Python Concept Recognition and Entity Linking Library

This package allows one to implement generic concept recognition components on the basis of a dictionary. A concept recognizer indexes the dictionaries and identifies concepts (begin and end offsets) in text.

The current version includes two concept recognizers:

StemIntersectionConceptRecognizer
DoubleMetaphoneConceptRecognizer

Each recognizer implements the ConceptRecognizer base class and implements the initializemethod that handles the indexing of the dictionary and recognize method that annotates a text with concepts from the dictionary. recognizereturns a list of Annotationobjects that contain the information about the annotations.

Dictionary loading and formats

The DictionaryLoader base class allows for the implementation of dictionary loaders that accept different formats.

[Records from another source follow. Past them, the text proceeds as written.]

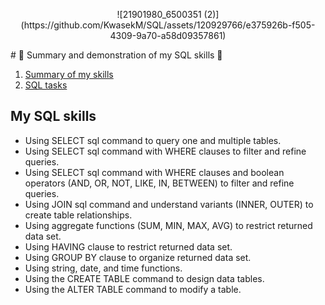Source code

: <p align="center">
![21901980_6500351 (2)](https://github.com/KwasekM/SQL/assets/120929766/e375926b-f505-4309-9a70-a58d09357861)
</p>
# 🚀 Summary and demonstration of my SQL skills 🚀

1. [Summary of my skills](#subtask1)
2. [SQL tasks](#subtask2)


   
## <a name="subtask1">My SQL skills</a>
* Using SELECT sql command to query one and multiple tables.
* Using SELECT sql command with WHERE clauses to filter and refine queries.
* Using SELECT sql command with WHERE clauses and boolean operators (AND, OR, NOT, LIKE, IN, BETWEEN) to filter and refine queries.
* Using JOIN sql command and understand variants (INNER, OUTER) to create table relationships.
* Using aggregate functions (SUM, MIN, MAX, AVG) to restrict returned data set.
* Using HAVING clause to restrict returned data set.
* Using GROUP BY clause to organize returned data set.
* Using string, date, and time functions.
* Using the CREATE TABLE command to design data tables.
* Using the ALTER TABLE command to modify a table.

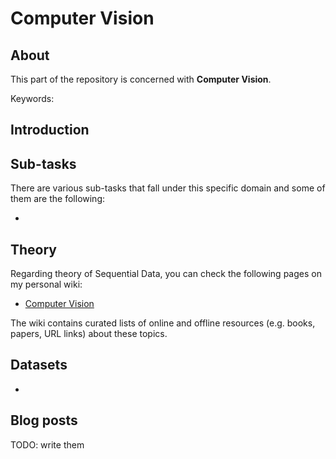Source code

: # Computer Vision

## About
This part of the repository is concerned with __Computer Vision__.

Keywords: 

## Introduction



## Sub-tasks
There are various sub-tasks that fall under this specific domain and some of them are the following:

- 

## Theory
Regarding theory of Sequential Data, you can check the following pages on my personal wiki:

- [Computer Vision](https://wiki.kourouklides.com/wiki/Computer_Vision)

The wiki contains curated lists of online and offline resources (e.g. books, papers, URL links) about these topics.

## Datasets
 - 

## Blog posts

TODO: write them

Currently, a single format is supported:

The Mgrep TSV format (same as for BioPortal Annotator) with the MgrepDictionaryLoader which is the following (one per line:)

ID<TAB>LABEL

ID is a unique identifier for the concept (e.g. an URI)

LABEL is a label for that concept (can include spaces as the separator is a tabulation)

A concept which has several labels will result in several ID<TAB>LABEL lines.

The dictionary loader can be instantiated as follows:

loader = MgrepDictionaryLoader("/path/to/tsv/file")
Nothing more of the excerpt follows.